On section 7 of Chapter 2 of Mumford's Red Book, there is the following statement:
Suppose $X\stackrel{f}{\rightarrow}Y\stackrel{g}{\rightarrow}Z$ are morphisms of schemes, such that $g$ is of finite type, $f$ is surjective and $g\circ f$ is proper. Then $g$ is proper.
As I've said in my previous questions, I'm not quite familiar with algebraic geometry, and I can't figure out how to use the universally closure property together with the hypothesis about the surjectivity of $f$ to conclude that $g$ is proper. So, my question is, how to prove this.

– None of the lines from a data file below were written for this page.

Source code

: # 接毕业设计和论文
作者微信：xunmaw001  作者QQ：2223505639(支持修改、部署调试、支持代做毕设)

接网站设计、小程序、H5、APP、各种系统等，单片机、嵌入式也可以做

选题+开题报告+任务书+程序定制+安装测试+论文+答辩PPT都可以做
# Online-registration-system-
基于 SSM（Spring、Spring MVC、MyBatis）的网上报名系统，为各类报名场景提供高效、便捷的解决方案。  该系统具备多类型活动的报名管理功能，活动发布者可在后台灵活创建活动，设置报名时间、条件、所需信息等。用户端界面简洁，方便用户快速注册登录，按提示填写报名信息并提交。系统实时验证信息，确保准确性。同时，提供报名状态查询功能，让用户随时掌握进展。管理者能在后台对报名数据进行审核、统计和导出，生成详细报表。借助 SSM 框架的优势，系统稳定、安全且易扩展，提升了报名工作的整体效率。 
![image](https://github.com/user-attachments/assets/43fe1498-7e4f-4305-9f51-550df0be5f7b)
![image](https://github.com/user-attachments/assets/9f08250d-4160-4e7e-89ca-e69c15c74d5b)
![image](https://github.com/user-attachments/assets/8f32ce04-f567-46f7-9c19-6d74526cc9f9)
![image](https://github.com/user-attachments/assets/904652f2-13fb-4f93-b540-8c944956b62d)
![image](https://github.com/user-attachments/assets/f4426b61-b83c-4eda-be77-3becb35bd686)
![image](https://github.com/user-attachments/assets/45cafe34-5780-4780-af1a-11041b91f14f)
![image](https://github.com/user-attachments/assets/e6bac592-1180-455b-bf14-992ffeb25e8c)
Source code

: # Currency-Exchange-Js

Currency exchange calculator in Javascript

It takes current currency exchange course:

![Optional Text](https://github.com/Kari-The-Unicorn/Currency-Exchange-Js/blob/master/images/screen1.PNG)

Thank you very much for your attention.
Given a base extension $Z'\rightarrow Z$ we want to prove that $g_{(Z')}:Y\times_ZZ'\rightarrow Z'$ is closed. Since surjectivity is preserved under base extension then the map $f\times 1_{Z'}:X\times_Z Z'\rightarrow Y\times_ZZ'$ is surjective implying that any closed subset of $Y\times_ZZ'$ is of the form $f\times 1_{Z'}(E)$ for some closed subset $E$ of $X\times_ZZ'$. The map $(g\circ f)_{(Z')}:X\times_ZZ'\rightarrow Z'$ is closed by the hypothesis on $g\circ f$. Now it is easy to see that $g_{(Z')}\circ(f\times 1_{Z'})=(g\circ f)_{(Z')}$ and from this and the remarks above it follows that $g_{(Z')}$ is closed.